Your best bet to support methylation is to eat more of an ancestral diet low in processed foods and added sugars and rich in whole plant foods, particularly leafy greens and other vegetables, according to Dr. Rawls. Not only does a nutrient-rich diet fortify your body to combat Lyme and coinfections, but it also contains an abundance of natural folate and other methyl donor nutrients that can help compensate for decreased MTHFR enzyme function.
Good dietary sources of folate include spinach, asparagus, Brussels sprouts, mustard greens, beans and legumes (mung beans, adzuki beans, chickpeas, and lentils), peanuts, sunflower seeds, and liver.
2. Consider Activated Forms of Vitamins and Supplements.
For an added layer of cellular support, people with MTHFR mutations should consider taking a multivitamin or a B-complex supplement containing activated B vitamins, including activated folate (listed as 5-methyltetrahydrofolate or 5-MTHF). These bypass the MTHFR enzyme and can be used immediately by the body, a plus for those with Lyme who struggle with gut issues or need bioavailable nutrients to bolster energy reserves.
According to Dr. Rawls, 400-800 micrograms of activated folate daily is generally adequate for people with a single mutation, but those with a double mutation may want to double that dose. For additional methylation support, you can also consider taking SAMe, glutathione, and N-acetyl cysteine (NAC) — which are important for detoxification.
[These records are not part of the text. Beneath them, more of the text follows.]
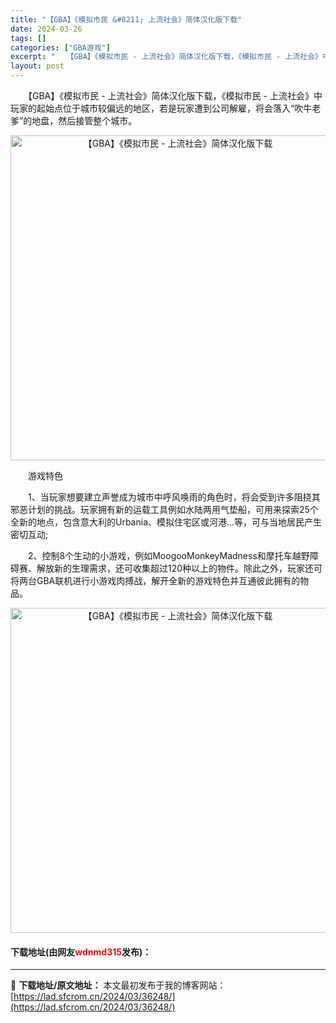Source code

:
 ```yaml
---
title: "【GBA】《模拟市民 &#8211; 上流社会》简体汉化版下载"
date: 2024-03-26
tags: []
categories: ["GBA游戏"]
excerpt: "　　【GBA】《模拟市民 - 上流社会》简体汉化版下载，《模拟市民 - 上流社会》中玩家的起始点位于城市较偏远的地区，若是玩家遭到公司解雇，将会落入&ldquo;吹牛老爹&rdquo;的地盘，然后接管整个城市。 　　游戏特色 　　1、当玩家想要建立声誉成为城市中呼风唤雨的角色时，将会受到许多阻挠其邪&hellip;"
layout: post
---
```


 <p>　　【GBA】《模拟市民 - 上流社会》简体汉化版下载，《模拟市民 - 上流社会》中玩家的起始点位于城市较偏远的地区，若是玩家遭到公司解雇，将会落入&ldquo;吹牛老爹&rdquo;的地盘，然后接管整个城市。</p> <p align="center"><img align="" border="0" src="https://lad.sfcrom.cn/wp-content/uploads/2024/03/20240326_660264b90f58d.jpg" width="520" alt="【GBA】《模拟市民 - 上流社会》简体汉化版下载" /></p> <p>　　游戏特色</p> <p>　　1、当玩家想要建立声誉成为城市中呼风唤雨的角色时，将会受到许多阻挠其邪恶计划的挑战。玩家拥有新的运载工具例如水陆两用气垫船，可用来探索25个全新的地点，包含意大利的Urbania、模拟住宅区或河港&hellip;等，可与当地居民产生密切互动;</p> <p>　　2、控制8个生动的小游戏，例如MoogooMonkeyMadness和摩托车越野障碍赛、解放新的生理需求，还可收集超过120种以上的物件。除此之外，玩家还可将两台GBA联机进行小游戏肉搏战，解开全新的游戏特色并互通彼此拥有的物品。</p> <p align="center"><img align="" border="0" src="https://lad.sfcrom.cn/wp-content/uploads/2024/03/20240326_660264b96eaa9.jpg" width="520" alt="【GBA】《模拟市民 - 上流社会》简体汉化版下载" /></p> <p><h4>下载地址(由网友<font color="red">wdnmd315</font>发布)：</h4></p> 

---
📖 **下载地址/原文地址：** 本文最初发布于我的博客网站：[https://lad.sfcrom.cn/2024/03/36248/](https://lad.sfcrom.cn/2024/03/36248/)
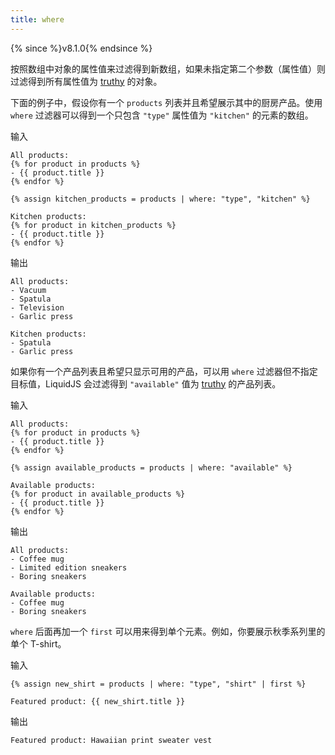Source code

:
 ```yaml
---
title: where
---
```


{% since %}v8.1.0{% endsince %}

按照数组中对象的属性值来过滤得到新数组，如果未指定第二个参数（属性值）则过滤得到所有属性值为 [truthy][truthy] 的对象。

下面的例子中，假设你有一个 `products` 列表并且希望展示其中的厨房产品。使用 `where` 过滤器可以得到一个只包含 `"type"` 属性值为 `"kitchen"` 的元素的数组。

输入
```liquid
All products:
{% for product in products %}
- {{ product.title }}
{% endfor %}

{% assign kitchen_products = products | where: "type", "kitchen" %}

Kitchen products:
{% for product in kitchen_products %}
- {{ product.title }}
{% endfor %}
```

输出
```text
All products:
- Vacuum
- Spatula
- Television
- Garlic press

Kitchen products:
- Spatula
- Garlic press
```

如果你有一个产品列表且希望只显示可用的产品，可以用 `where` 过滤器但不指定目标值，LiquidJS 会过滤得到 `"available"` 值为 [truthy][truthy] 的产品列表。

输入
```liquid
All products:
{% for product in products %}
- {{ product.title }}
{% endfor %}

{% assign available_products = products | where: "available" %}

Available products:
{% for product in available_products %}
- {{ product.title }}
{% endfor %}
```

输出
```text
All products:
- Coffee mug
- Limited edition sneakers
- Boring sneakers

Available products:
- Coffee mug
- Boring sneakers
```

`where` 后面再加一个 `first` 可以用来得到单个元素。例如，你要展示秋季系列里的单个 T-shirt。

输入
```liquid
{% assign new_shirt = products | where: "type", "shirt" | first %}

Featured product: {{ new_shirt.title }}
```

输出
```text
Featured product: Hawaiian print sweater vest
```

[truthy]: ../tutorials/truthy-and-falsy.html
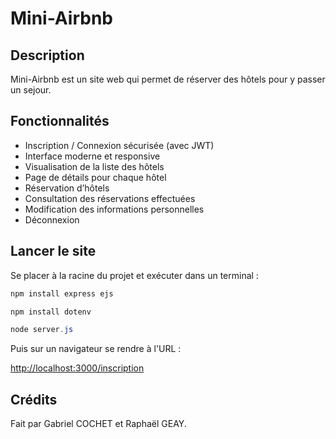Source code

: # Mini-Airbnb

## Description

Mini-Airbnb est un site web qui permet de réserver des hôtels pour y passer un sejour.

## Fonctionnalités

- Inscription / Connexion sécurisée (avec JWT)
- Interface moderne et responsive
- Visualisation de la liste des hôtels
- Page de détails pour chaque hôtel
- Réservation d’hôtels
- Consultation des réservations effectuées
- Modification des informations personnelles
- Déconnexion

## Lancer le site

Se placer à la racine du projet et exécuter dans un terminal :

```powershell
npm install express ejs
```

```powershell
npm install dotenv
```

```powershell
node server.js
```

Puis sur un navigateur se rendre à l'URL :

<http://localhost:3000/inscription>

## Crédits

Fait par Gabriel COCHET et Raphaël GEAY.
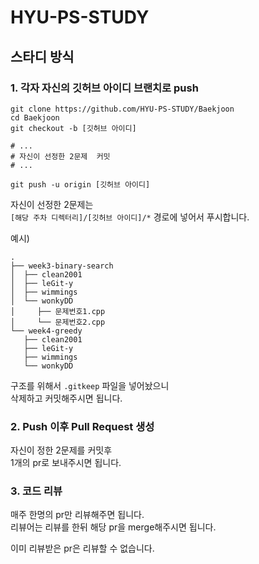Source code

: # HYU-PS-STUDY


## 스타디 방식

### 1. 각자 자신의 깃허브 아이디 브랜치로 push

```shell
git clone https://github.com/HYU-PS-STUDY/Baekjoon
cd Baekjoon
git checkout -b [깃허브 아이디]

# ...
# 자신이 선정한 2문제  커밋
# ...

git push -u origin [깃허브 아이디]
```

자신이 선정한 2문제는  
`[해당 주차 디렉터리]/[깃허브 아이디]/*` 경로에 넣어서 푸시합니다.

예시)

```shell
.
├── week3-binary-search
│  ├── clean2001
│  ├── leGit-y
│  ├── wimmings
│  └── wonkyDD
│     ├── 문제번호1.cpp
│     └── 문제번호2.cpp
└── week4-greedy
   ├── clean2001
   ├── leGit-y
   ├── wimmings
   └── wonkyDD
```

구조를 위해서 `.gitkeep` 파일을 넣어놨으니  
삭제하고 커밋해주시면 됩니다.


### 2. Push 이후 Pull Request 생성

자신이 정한 2문제를 커밋후  
1개의 pr로 보내주시면 됩니다.


### 3. 코드 리뷰

매주 한명의 pr만 리뷰해주면 됩니다.  
리뷰어는 리뷰를 한뒤 해당 pr을 merge해주시면 됩니다.

이미 리뷰받은 pr은 리뷰할 수 없습니다.
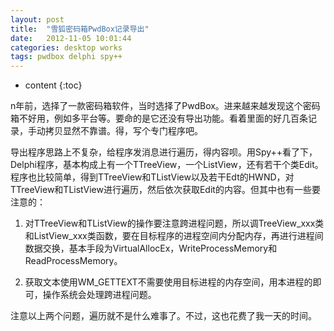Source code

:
 ```yaml
---
layout: post
title:  "雪狐密码箱PwdBox记录导出"
date:   2012-11-05 10:01:44
categories: desktop works
tags: pwdbox delphi spy++
---
```


* content
{:toc}

n年前，选择了一款密码箱软件，当时选择了PwdBox。进来越来越发现这个密码箱不好用，例如多平台等。要命的是它还没有导出功能。看着里面的好几百条记录，手动拷贝显然不靠谱。得，写个专门程序吧。

导出程序思路上不复杂，给程序发消息进行遍历，得内容呗。用Spy++看了下，Delphi程序，基本构成上有一个TTreeView，一个ListView，还有若干个类Edit。程序也比较简单，得到TTreeView和TListView以及若干Edt的HWND，对TTreeView和TListView进行遍历，然后依次获取Edit的内容。但其中也有一些要注意的：

1. 对TTreeView和TListView的操作要注意跨进程问题，所以调TreeView_xxx类和ListView_xxx类函数，要在目标程序的进程空间内分配内存，再进行进程间数据交换，基本手段为VirtualAllocEx，WriteProcessMemory和ReadProcessMemory。

2. 获取文本使用WM_GETTEXT不需要使用目标进程的内存空间，用本进程的即可，操作系统会处理跨进程问题。

注意以上两个问题，遍历就不是什么难事了。不过，这也花费了我一天的时间。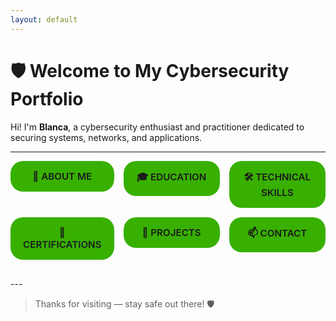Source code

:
```yaml
---
layout: default
---
```


<style>
.summary-grid {
  display: grid;
  grid-template-columns: repeat(3, 1fr);
  gap: 15px;
  margin-bottom: 30px;
}

details > summary {
  list-style: none;
  padding: 15px 20px;
  border-radius: 20px;
  background-color: #38b000;
  cursor: pointer;
  font-weight: 600;
  text-align: center;
  transition: background-color 0.25s ease;
  user-select: none;
  font-size: 0.95rem;
  position: relative;
}
details > summary::-webkit-details-marker {
  display: none;
}
details:hover > summary {
  background-color: #6BE000;
}
details[open] > summary {
  background-color: #2E8B57;
  color: white;
}

/* Content box under each summary */
.details-inner {
  background-color: #38b000;
  border-radius: 20px;
  padding: 20px;
  margin-top: 10px;
  font-size: 0.95rem;
  line-height: 1.35;
}

/* Make the summary pill and its expanded content span full width of its grid cell */
.details-wrapper {
  display: flex;
  flex-direction: column;
}

/* Responsive fallback */
@media (max-width: 900px) {
  .summary-grid {
    grid-template-columns: repeat(2, 1fr);
  }
}
</style>

# 🛡️ Welcome to My Cybersecurity Portfolio

Hi! I'm **Blanca**, a cybersecurity enthusiast and practitioner dedicated to securing systems, networks, and applications.

---

<div class="summary-grid">
  <div class="details-wrapper">
    <details id="about-me">
      <summary>🔐 ABOUT ME</summary>
      <div class="details-inner">
      <ul style="padding-left:1em; margin:0;">
        I specialize in cybersecurity with a focus on threat detection, vulnerability assessment, and digital forensics.<br>
        <li><strong>🧠 Areas of interest:</strong> Penetration Testing, Incident Response, Digital Forensics, Malware Analysis, Secure Code Development, Vulnerability assesment</li>
      </ul>
      </div>
    </details>
  </div>

  <div class="details-wrapper">
    <details id="education">
      <summary>🎓 EDUCATION</summary>
      <div class="details-inner">
      <ul style="padding-left:1em; margin:0;">
        <li>Bachelor’s Degree in Computer Science Engineering</li>
        <li>Master’s Degree in Cybersecurity</li>
        <li>English: C1 – Advanced professional proficiency</li>
      </ul>  
      </div>
    </details>
  </div>

  <div class="details-wrapper">
    <details id="technical-skills">
      <summary>🛠️ TECHNICAL SKILLS</summary>
      <div class="details-inner">
      <ul style="padding-left:1em; margin:0;">
        <li><strong>Security Tools:</strong> Metasploit, Burp Suite, Nmap, Nessus, CNAPP tools, Fortify, Wireshark, OWASP ZAP</li>  
        <li><strong>Forensic Tools:</strong> FTK imager, Autopsy, Wondershare DR. Phone</li>
        <li><strong>OSINT Tools:</strong> Maltego, Google Dorks, Foca, Shodan, The Harvester</li>
        <li><strong>Languages:</strong> Python, Bash, PowerShell, Java</li>
        <li><strong>Frameworks & Platforms:</strong> Kali Linux</li>  
        <li><strong>Practices:</strong> Secure Code Review, Threat Hunting, Ethical Hacking, Attack Surface Management, Security Hardening, Endpoint Protection </li>
      </ul> 
      </div>
    </details>
  </div>

  <div class="details-wrapper">
    <details id="certifications">
      <summary>📜 CERTIFICATIONS</summary>
      <div class="details-inner">
      <ul style="padding-left:1em; margin:0;">
        <li> <a href="https://www.credly.com/badges/f271ee76-5012-409a-804e-84ee6423206a" target="_blank" rel="noopener">Ethical Hacker by Cisco Networking Academy </a></li>  
        <li> Cyber Intelligence and Open Source Intelligence (OSINT) by CCN-CERT Centro Criptológico Nacional</li>  
        <li><a href="https://cyberlandsec.com/certificate/22d40978/" target="_blank" rel="noopener">Certified Ethical Hacking and Penetration Tester (CEHPT) by CyberLand Sec</a></li>  
        <li><a href="https://www.credly.com/badges/863e20e5-b2ba-4729-b816-abb2eca382b2/public_url" target="_blank" rel="noopener">Azure Fundamentals by Microsoft</a></li>
      </ul>
      </div>
    </details>
  </div>

  <div class="details-wrapper">
    <details id="projects">
      <summary>📂 PROJECTS</summary>
      <div class="details-inner">
      <ul style="padding-left:1em; margin:0;">
        <li><strong>Vulnerability Detection Tool on code </strong></li>
      </ul>
      </div>
    </details>
  </div>

  <div class="details-wrapper">
    <details id="contact">
      <summary>📫 CONTACT</summary>
      <div class="details-inner">
        <ul style="padding-left:1em; margin:0;">
          <li>📧 Email: <a href="mailto:blancacaldgonz@gmail.com" target="_blank" rel="noopener">blancacaldgonz@gmail.com</a></li>
          <li>💼 <a href="https://www.linkedin.com/in/blanca-calder%C3%B3n-gonz%C3%A1lez-a28313252/" target="_blank" rel="noopener">LinkedIn</a></li>
          <li>🔒 <a href="https://github.com/BlancaCal" target="_blank" rel="noopener">GitHub</a></li>
        </ul>
      </div>
    </details>
  </div>
</div>
---

> Thanks for visiting — stay safe out there! 🛡️

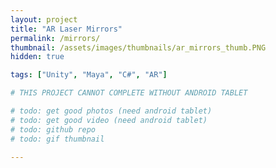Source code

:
 ```yaml
---
layout: project
title: "AR Laser Mirrors"
permalink: /mirrors/
thumbnail: /assets/images/thumbnails/ar_mirrors_thumb.PNG
hidden: true

tags: ["Unity", "Maya", "C#", "AR"]

# THIS PROJECT CANNOT COMPLETE WITHOUT ANDROID TABLET

# todo: get good photos (need android tablet)
# todo: get good video (need android tablet)
# todo: github repo
# todo: gif thumbnail

---
```

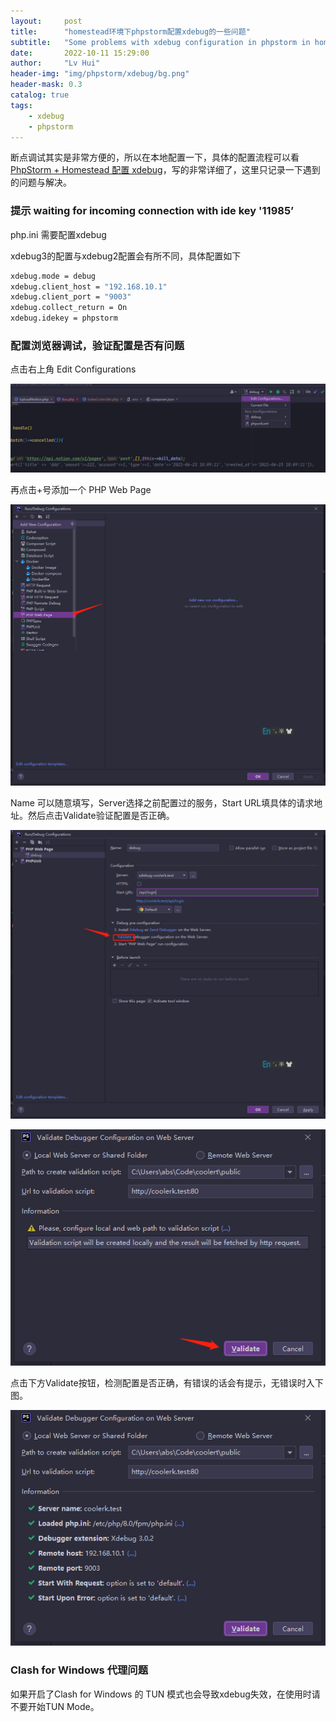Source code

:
 ```yaml
---
layout:     post
title:      "homestead环境下phpstorm配置xdebug的一些问题"
subtitle:   "Some problems with xdebug configuration in phpstorm in homestead"
date:       2022-10-11 15:29:00
author:     "Lv Hui"
header-img: "img/phpstorm/xdebug/bg.png"
header-mask: 0.3
catalog: true
tags:
    - xdebug
    - phpstorm
---
```


断点调试其实是非常方便的，所以在本地配置一下，具体的配置流程可以看[PhpStorm + Homestead 配置 xdebug](https://learnku.com/articles/31342)，写的非常详细了，这里只记录一下遇到的问题与解决。

### 提示 waiting for incoming connection with ide key '11985’

php.ini 需要配置xdebug

xdebug3的配置与xdebug2配置会有所不同，具体配置如下

```bash
xdebug.mode = debug
xdebug.client_host = "192.168.10.1"
xdebug.client_port = "9003"
xdebug.collect_return = On
xdebug.idekey = phpstorm
```

### 配置浏览器调试，验证配置是否有问题

点击右上角 Edit Configurations

![Edit Configurations](/img/phpstorm/xdebug/Edit%20Configurations.jpg)

再点击+号添加一个 PHP Web Page

![Create configuration](/img/phpstorm/xdebug/Create%20configuration.png)

Name 可以随意填写，Server选择之前配置过的服务，Start URL填具体的请求地址。然后点击Validate验证配置是否正确。

![PHP Web Page](/img/phpstorm/xdebug/PHP%20Web%20Page.png)

![Validate](/img/phpstorm/xdebug/Validate.png)

点击下方Validate按钮，检测配置是否正确，有错误的话会有提示，无错误时入下图。

![Result](/img/phpstorm/xdebug/Result.png)

### Clash for Windows 代理问题

如果开启了Clash for Windows 的 TUN 模式也会导致xdebug失效，在使用时请不要开始TUN Mode。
3. Prioritize Sleep, Curb Stress, and Move Your Body.
As mentioned above, poor sleep and excess stress can alter methylation. Sleep is vital for whole-body health to fight infections and support a healthy stress response. Therefore, take whatever steps you can to get at least eight hours per night, whether that’s limiting screen time or negative news before bed, avoiding afternoon caffeine intake, or sipping on tea with calming herbs such as lemon balm, passionflower, or chamomile.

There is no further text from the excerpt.